(Instructions for the task):
Only one portion of the data is to be written out: from the line bearing "By the end of" through the line bearing "It's an essential". Write it exactly as it appears.

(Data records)

Start of Block

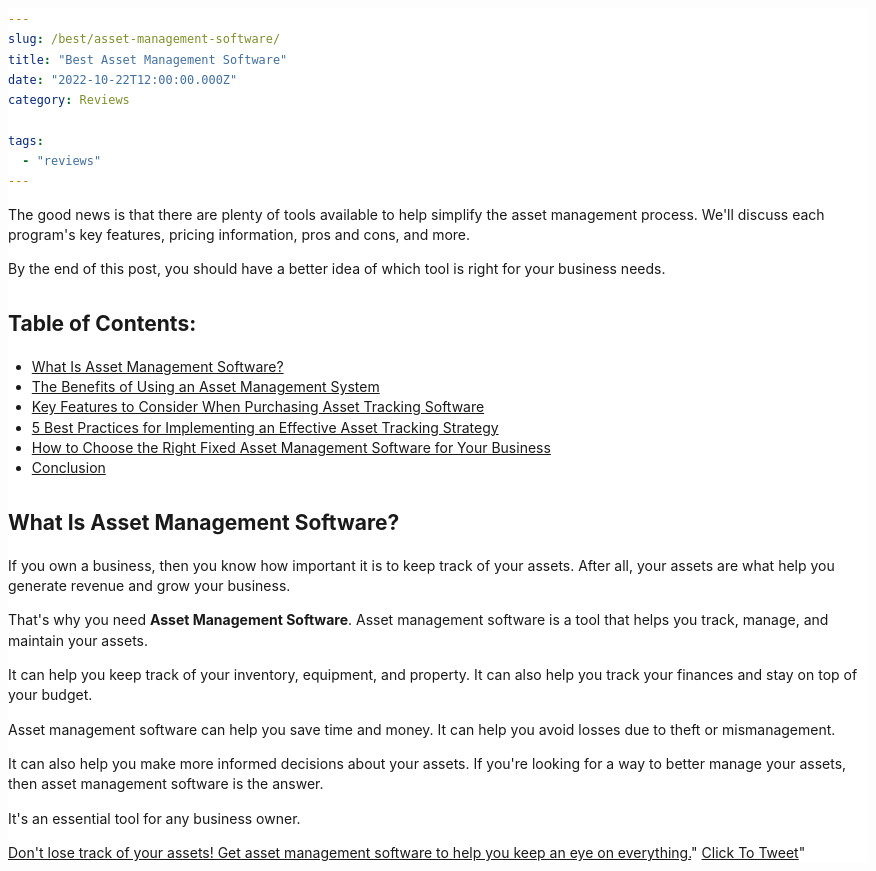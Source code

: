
 ```yaml
---
slug: /best/asset-management-software/
title: "Best Asset Management Software"
date: "2022-10-22T12:00:00.000Z"
category: Reviews

tags:
  - "reviews"
---
```


The good news is that there are plenty of tools available to help simplify the asset management process. We'll discuss each program's key features, pricing information, pros and cons, and more.

By the end of this post, you should have a better idea of which tool is right for your business needs.

## Table of Contents:

- [What Is Asset Management Software?](#whatisassetmanagementsoftware)
- [The Benefits of Using an Asset Management System](#thebenefitsofusinganassetmanagementsystem)
- [Key Features to Consider When Purchasing Asset Tracking Software](#keyfeaturestoconsiderwhenpurchasingassettrackingsoftware)
- [5 Best Practices for Implementing an Effective Asset Tracking Strategy](#5bestpracticesforimplementinganeffectiveassettrackingstrategy)
- [How to Choose the Right Fixed Asset Management Software for Your Business](#howtochoosetherightfixedassetmanagementsoftwareforyourbusiness)
- [Conclusion](#conclusion)

## What Is Asset Management Software?

If you own a business, then you know how important it is to keep track of your assets. After all, your assets are what help you generate revenue and grow your business.

That's why you need **Asset Management Software**. Asset management software is a tool that helps you track, manage, and maintain your assets.

It can help you keep track of your inventory, equipment, and property. It can also help you track your finances and stay on top of your budget.

Asset management software can help you save time and money. It can help you avoid losses due to theft or mismanagement.

It can also help you make more informed decisions about your assets. If you're looking for a way to better manage your assets, then asset management software is the answer.

It's an essential tool for any business owner.

[Don't lose track of your assets! Get asset management software to help you keep an eye on everything.](.?text="Don't%20lose%20track%20of%20your%20assets!%20Get%20asset%20management%20software%20to%20help%20you%20keep%20an%20eye%20on%20everything.&via=&related=&url=)" [Click To Tweet](.?text="Don't%20lose%20track%20of%20your%20assets!%20Get%20asset%20management%20software%20to%20help%20you%20keep%20an%20eye%20on%20everything.&via=&related=&url=)"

End of Block

(Written answer):
By the end of this post, you should have a better idea of which tool is right for your business needs.

## Table of Contents:

- [What Is Asset Management Software?](#whatisassetmanagementsoftware)
- [The Benefits of Using an Asset Management System](#thebenefitsofusinganassetmanagementsystem)
- [Key Features to Consider When Purchasing Asset Tracking Software](#keyfeaturestoconsiderwhenpurchasingassettrackingsoftware)
- [5 Best Practices for Implementing an Effective Asset Tracking Strategy](#5bestpracticesforimplementinganeffectiveassettrackingstrategy)
- [How to Choose the Right Fixed Asset Management Software for Your Business](#howtochoosetherightfixedassetmanagementsoftwareforyourbusiness)
- [Conclusion](#conclusion)

## What Is Asset Management Software?

If you own a business, then you know how important it is to keep track of your assets. After all, your assets are what help you generate revenue and grow your business.

That's why you need **Asset Management Software**. Asset management software is a tool that helps you track, manage, and maintain your assets.

It can help you keep track of your inventory, equipment, and property. It can also help you track your finances and stay on top of your budget.

Asset management software can help you save time and money. It can help you avoid losses due to theft or mismanagement.

It can also help you make more informed decisions about your assets. If you're looking for a way to better manage your assets, then asset management software is the answer.

It's an essential tool for any business owner.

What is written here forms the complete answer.